If the past year has taught us nothing else, it's that sending love out into the world through selfless acts of kindness can have a positive ripple effect on people and communities. People all over the United States seemed to have gotten the message — 71% of those surveyed by the World Giving Index helped a stranger in need in 2020. A nonprofit survey found 90% helped others by running errands, calling, texting and sending care packages. Many people needed a boost last year in one way or another and obliging good neighbors heeded the call over and over again — and continue to make a positive impact through their actions in this new year.

Upworthy and P&G Good Everyday wanted to help keep kindness going strong, so they partnered up to create the Lead with Love Fund. The fund awards do-gooders in communities around the country with grants to help them continue on with their unique missions. Hundreds of nominations came pouring in and five winners were selected based on three criteria: the impact of action, uniqueness, and "Upworthy-ness" of their story.

Here's a look at the five winners:

Edith Ornelas, co-creator of Mariposas Collective in Memphis, Tenn.

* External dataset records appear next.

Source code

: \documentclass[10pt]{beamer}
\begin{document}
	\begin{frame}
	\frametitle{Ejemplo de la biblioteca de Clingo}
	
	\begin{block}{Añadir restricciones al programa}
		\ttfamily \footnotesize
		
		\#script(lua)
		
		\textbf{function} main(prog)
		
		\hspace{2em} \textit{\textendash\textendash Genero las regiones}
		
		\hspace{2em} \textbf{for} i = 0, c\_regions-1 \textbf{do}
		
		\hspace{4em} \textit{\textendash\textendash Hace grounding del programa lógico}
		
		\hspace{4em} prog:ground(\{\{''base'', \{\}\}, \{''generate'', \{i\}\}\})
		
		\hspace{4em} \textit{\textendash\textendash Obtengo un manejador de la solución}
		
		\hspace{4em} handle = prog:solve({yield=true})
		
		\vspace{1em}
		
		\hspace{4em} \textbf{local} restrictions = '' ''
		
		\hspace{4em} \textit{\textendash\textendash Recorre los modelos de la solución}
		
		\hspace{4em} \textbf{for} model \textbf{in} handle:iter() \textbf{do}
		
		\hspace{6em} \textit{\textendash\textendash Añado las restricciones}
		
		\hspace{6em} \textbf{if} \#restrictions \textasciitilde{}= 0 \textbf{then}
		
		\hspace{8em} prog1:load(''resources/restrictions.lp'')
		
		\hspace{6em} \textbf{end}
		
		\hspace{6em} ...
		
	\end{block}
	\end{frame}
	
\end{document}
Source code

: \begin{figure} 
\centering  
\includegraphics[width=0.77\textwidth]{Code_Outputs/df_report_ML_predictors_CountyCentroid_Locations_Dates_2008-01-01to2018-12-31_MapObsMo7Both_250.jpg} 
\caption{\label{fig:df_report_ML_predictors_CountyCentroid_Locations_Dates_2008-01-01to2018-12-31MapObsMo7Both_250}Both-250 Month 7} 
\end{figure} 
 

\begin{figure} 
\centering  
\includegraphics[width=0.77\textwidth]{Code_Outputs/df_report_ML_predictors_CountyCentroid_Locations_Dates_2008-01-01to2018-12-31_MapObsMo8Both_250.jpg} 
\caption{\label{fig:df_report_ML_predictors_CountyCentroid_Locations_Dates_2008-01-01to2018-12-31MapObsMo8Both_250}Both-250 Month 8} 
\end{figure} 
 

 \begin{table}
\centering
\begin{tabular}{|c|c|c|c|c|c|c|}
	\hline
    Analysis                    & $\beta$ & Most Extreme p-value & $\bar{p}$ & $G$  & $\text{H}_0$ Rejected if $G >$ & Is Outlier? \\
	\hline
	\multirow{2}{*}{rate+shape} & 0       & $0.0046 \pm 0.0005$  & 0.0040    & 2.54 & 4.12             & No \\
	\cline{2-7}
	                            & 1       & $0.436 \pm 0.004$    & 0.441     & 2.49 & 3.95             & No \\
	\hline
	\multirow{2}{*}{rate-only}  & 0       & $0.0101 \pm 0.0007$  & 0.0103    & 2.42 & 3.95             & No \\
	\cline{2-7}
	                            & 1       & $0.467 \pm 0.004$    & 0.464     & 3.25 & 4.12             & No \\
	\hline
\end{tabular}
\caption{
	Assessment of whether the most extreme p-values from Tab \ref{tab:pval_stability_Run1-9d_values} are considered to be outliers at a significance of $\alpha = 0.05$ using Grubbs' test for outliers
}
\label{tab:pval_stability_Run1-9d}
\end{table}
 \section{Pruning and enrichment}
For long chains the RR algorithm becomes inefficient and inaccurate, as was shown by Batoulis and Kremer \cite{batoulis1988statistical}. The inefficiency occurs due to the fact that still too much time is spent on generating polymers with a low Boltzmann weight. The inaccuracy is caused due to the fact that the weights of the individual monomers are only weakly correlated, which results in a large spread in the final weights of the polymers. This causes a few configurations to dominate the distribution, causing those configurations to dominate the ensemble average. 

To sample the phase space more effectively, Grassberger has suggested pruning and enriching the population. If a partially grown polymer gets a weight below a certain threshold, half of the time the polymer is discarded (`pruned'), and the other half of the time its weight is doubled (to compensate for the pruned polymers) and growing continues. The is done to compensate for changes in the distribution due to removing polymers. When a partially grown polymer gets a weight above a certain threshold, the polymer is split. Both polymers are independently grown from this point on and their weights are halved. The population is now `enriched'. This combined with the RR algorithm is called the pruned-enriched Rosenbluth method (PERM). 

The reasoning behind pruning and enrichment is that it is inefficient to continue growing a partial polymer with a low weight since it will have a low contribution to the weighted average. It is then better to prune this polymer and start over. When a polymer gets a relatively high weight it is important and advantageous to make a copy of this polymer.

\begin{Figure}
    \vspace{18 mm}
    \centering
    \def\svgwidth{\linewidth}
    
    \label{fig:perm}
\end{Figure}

Edith Ornelas has a deep-rooted connection to the asylum-seeking immigrant families she brings food and supplies to families in Memphis, Tenn. She was born in Jalisco, Mexico, and immigrated to the United States when she was 7 years old with her parents and sister. Edith grew up in Chicago, then moved to Memphis in 2016, where she quickly realized how few community programs existed for immigrants. Two years later, she helped create Mariposas Collective, which initially aimed to help families who had just been released from detention centers and were seeking asylum. The collective started out small but has since grown to approximately 400 volunteers.